Activity:
Pull from the data below each line where the word "추가한다" occurs, and copy it.

Given records:

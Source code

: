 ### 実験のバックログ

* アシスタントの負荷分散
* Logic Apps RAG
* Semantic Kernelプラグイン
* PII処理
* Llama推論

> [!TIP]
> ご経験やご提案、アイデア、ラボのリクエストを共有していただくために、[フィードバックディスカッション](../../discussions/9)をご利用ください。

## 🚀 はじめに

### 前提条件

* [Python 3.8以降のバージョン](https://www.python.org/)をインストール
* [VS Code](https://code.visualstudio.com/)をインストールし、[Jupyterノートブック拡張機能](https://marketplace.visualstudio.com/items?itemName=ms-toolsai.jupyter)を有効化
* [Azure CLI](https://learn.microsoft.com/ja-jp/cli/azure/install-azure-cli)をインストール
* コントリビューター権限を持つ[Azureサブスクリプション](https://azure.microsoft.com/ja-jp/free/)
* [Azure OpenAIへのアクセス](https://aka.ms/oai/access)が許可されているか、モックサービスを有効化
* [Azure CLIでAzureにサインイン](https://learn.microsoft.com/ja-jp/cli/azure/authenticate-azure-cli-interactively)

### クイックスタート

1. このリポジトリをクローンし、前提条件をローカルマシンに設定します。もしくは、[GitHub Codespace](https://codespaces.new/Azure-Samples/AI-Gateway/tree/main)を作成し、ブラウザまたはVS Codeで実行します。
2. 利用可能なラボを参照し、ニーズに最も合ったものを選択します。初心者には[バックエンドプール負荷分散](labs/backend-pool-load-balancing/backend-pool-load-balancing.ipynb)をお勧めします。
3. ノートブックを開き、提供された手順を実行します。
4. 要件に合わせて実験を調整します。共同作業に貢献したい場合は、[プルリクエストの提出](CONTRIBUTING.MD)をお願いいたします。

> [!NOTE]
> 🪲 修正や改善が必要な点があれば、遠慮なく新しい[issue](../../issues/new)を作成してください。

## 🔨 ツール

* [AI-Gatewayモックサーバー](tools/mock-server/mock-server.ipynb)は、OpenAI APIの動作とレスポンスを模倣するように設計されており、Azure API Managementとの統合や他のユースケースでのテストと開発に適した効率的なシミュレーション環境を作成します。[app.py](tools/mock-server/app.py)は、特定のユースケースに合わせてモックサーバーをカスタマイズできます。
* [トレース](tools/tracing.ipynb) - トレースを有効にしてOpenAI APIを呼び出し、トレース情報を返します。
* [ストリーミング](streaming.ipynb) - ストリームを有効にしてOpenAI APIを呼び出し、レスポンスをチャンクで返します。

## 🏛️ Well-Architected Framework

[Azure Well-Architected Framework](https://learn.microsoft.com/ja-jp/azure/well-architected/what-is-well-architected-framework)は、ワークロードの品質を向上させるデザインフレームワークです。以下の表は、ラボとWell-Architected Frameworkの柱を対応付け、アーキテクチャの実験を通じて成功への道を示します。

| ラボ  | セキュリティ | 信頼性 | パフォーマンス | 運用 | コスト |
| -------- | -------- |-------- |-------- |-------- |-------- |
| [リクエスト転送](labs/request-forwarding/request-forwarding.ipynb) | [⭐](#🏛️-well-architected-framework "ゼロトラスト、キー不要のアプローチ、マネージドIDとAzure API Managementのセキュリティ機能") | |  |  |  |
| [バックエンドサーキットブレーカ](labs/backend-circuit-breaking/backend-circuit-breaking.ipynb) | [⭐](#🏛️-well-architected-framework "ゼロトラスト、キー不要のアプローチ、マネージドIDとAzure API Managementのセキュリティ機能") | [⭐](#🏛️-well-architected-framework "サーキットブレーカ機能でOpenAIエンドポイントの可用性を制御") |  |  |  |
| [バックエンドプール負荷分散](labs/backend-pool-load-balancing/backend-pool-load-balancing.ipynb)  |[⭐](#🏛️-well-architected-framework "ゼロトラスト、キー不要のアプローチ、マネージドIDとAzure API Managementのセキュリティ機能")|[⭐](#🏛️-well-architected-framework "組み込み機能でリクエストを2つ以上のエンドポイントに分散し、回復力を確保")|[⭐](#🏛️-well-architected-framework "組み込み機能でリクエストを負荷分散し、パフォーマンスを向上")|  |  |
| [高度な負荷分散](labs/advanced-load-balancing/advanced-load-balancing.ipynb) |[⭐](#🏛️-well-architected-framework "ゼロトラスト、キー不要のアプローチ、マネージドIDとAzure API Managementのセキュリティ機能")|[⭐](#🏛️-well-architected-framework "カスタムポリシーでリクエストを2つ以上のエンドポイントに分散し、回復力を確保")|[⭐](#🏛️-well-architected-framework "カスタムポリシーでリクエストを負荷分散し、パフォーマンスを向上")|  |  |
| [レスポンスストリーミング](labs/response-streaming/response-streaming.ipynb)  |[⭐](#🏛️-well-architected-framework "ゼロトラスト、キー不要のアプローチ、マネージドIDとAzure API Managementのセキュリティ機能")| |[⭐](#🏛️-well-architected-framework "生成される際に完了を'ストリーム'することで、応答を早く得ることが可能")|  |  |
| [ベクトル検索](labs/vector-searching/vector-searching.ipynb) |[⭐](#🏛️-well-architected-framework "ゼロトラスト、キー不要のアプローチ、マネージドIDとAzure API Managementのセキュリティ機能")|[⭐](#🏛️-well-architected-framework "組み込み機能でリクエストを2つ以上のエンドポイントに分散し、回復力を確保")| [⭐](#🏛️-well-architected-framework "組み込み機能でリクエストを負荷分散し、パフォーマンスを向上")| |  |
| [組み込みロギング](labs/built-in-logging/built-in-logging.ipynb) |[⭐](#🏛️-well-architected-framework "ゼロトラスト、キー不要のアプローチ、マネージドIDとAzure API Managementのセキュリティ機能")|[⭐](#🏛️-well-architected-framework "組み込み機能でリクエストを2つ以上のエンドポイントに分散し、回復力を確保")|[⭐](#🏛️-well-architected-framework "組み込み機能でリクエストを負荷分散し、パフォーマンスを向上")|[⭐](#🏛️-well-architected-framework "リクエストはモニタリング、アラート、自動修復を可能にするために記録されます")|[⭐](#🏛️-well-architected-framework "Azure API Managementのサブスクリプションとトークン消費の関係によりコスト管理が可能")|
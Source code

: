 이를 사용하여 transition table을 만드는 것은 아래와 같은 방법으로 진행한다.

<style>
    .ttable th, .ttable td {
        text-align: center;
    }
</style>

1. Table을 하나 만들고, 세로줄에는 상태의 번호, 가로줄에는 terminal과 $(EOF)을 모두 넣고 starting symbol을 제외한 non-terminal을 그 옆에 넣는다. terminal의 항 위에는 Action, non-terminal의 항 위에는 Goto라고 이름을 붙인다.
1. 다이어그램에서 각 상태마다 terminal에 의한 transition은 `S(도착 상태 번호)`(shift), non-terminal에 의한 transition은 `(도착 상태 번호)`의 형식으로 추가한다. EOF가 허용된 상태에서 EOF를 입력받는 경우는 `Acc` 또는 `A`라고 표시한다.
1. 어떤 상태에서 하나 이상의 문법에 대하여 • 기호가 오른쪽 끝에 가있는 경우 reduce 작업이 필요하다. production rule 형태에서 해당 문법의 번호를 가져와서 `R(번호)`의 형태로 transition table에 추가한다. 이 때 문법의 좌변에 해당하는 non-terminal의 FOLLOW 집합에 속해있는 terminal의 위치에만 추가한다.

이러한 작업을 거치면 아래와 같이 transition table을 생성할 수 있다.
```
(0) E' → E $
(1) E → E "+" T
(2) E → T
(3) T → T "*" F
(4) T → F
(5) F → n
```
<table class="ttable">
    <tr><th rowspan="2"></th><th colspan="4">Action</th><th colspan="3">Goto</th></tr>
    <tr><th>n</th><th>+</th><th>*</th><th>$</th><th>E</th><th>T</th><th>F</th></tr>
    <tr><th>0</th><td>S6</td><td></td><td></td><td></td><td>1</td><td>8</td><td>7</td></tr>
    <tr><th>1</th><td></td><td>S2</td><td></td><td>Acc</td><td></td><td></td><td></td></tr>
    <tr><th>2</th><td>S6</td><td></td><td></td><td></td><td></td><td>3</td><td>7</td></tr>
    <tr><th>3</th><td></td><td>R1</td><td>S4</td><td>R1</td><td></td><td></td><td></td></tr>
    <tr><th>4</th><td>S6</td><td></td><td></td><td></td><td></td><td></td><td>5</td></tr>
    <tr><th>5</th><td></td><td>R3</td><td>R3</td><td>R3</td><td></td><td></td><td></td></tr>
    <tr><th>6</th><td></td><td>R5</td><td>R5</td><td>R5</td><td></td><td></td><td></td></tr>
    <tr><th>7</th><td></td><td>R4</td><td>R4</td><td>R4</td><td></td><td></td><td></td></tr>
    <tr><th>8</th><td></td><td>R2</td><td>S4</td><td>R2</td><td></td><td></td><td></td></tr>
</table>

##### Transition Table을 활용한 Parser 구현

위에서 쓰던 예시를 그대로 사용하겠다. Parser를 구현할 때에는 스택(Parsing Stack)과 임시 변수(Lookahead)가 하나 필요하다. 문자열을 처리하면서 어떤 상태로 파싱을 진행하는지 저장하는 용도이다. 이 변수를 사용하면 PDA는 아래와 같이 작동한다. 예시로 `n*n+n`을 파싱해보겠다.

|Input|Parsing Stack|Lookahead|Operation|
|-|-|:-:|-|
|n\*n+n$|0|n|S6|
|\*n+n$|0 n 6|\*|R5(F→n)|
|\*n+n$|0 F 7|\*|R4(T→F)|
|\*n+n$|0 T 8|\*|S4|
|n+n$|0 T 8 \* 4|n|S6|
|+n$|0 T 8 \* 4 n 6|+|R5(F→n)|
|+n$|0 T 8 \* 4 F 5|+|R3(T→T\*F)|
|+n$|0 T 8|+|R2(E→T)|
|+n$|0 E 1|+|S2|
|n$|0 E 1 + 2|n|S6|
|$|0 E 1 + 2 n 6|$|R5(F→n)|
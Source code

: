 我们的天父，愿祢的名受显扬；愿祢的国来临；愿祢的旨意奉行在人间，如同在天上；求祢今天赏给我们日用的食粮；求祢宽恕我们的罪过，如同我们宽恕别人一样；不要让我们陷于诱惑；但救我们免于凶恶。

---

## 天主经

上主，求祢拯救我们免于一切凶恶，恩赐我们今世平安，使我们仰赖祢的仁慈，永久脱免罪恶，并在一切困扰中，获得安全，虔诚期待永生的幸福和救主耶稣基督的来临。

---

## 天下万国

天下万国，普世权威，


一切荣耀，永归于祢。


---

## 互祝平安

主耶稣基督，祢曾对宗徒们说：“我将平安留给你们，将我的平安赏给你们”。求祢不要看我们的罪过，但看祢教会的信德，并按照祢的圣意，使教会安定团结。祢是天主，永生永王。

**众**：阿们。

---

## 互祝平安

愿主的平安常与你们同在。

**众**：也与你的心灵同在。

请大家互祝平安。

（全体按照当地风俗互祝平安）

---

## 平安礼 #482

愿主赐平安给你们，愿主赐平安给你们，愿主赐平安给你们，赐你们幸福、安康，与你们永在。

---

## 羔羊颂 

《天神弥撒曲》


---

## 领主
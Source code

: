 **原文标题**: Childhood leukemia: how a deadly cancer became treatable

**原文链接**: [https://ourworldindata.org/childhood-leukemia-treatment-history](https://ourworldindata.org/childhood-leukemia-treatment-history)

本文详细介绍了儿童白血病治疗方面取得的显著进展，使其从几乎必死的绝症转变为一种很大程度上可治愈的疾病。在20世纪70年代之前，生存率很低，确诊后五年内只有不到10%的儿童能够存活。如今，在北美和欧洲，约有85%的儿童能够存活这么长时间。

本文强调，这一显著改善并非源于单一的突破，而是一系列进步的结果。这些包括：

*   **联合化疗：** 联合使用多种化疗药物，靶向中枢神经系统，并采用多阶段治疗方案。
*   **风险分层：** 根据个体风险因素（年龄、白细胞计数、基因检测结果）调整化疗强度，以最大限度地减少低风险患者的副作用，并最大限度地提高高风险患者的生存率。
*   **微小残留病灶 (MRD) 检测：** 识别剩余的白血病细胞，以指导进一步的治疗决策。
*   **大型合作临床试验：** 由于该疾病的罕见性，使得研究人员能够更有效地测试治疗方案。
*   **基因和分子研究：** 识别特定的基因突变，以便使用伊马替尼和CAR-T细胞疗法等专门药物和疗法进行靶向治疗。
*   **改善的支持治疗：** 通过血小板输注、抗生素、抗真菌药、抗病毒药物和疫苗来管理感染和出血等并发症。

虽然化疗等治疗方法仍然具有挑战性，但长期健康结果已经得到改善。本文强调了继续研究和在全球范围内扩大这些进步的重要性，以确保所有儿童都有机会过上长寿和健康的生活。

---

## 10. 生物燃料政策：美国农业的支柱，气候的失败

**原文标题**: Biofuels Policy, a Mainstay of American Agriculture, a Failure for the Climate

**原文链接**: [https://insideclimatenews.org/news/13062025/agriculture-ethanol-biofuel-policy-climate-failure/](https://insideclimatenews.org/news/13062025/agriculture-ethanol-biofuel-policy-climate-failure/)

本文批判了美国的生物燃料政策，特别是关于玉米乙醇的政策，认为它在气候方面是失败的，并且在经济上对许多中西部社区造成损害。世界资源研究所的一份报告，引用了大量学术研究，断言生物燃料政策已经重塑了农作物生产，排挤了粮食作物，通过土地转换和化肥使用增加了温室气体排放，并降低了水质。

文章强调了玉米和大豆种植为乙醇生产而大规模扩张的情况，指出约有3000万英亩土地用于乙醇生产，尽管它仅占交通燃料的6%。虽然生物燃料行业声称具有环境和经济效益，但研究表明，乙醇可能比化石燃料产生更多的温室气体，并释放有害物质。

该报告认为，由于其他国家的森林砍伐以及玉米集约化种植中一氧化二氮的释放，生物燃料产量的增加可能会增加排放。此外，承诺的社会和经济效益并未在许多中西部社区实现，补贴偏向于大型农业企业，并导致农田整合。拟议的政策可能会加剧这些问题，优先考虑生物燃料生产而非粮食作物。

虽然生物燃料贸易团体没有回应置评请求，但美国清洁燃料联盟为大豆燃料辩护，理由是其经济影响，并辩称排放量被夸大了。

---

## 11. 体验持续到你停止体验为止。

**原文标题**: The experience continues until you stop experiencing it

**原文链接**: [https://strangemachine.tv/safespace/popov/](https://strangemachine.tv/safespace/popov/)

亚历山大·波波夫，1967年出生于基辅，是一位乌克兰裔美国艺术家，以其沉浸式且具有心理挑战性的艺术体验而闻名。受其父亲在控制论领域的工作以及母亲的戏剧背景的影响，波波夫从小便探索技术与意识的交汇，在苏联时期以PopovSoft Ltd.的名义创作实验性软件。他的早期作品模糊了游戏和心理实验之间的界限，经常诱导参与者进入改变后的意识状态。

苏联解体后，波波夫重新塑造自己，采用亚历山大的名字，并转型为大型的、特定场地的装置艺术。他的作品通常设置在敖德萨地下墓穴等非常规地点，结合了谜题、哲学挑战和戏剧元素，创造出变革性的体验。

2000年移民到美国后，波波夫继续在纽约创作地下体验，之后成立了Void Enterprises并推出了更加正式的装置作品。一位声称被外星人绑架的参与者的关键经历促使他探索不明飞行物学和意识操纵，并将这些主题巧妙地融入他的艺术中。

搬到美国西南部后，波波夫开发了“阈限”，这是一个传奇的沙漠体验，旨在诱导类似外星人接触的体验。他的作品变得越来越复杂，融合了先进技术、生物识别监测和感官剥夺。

Problem solution:
1. 다이어그램에서 각 상태마다 terminal에 의한 transition은 `S(도착 상태 번호)`(shift), non-terminal에 의한 transition은 `(도착 상태 번호)`의 형식으로 추가한다. EOF가 허용된 상태에서 EOF를 입력받는 경우는 `Acc` 또는 `A`라고 표시한다.
1. 어떤 상태에서 하나 이상의 문법에 대하여 • 기호가 오른쪽 끝에 가있는 경우 reduce 작업이 필요하다. production rule 형태에서 해당 문법의 번호를 가져와서 `R(번호)`의 형태로 transition table에 추가한다. 이 때 문법의 좌변에 해당하는 non-terminal의 FOLLOW 집합에 속해있는 terminal의 위치에만 추가한다.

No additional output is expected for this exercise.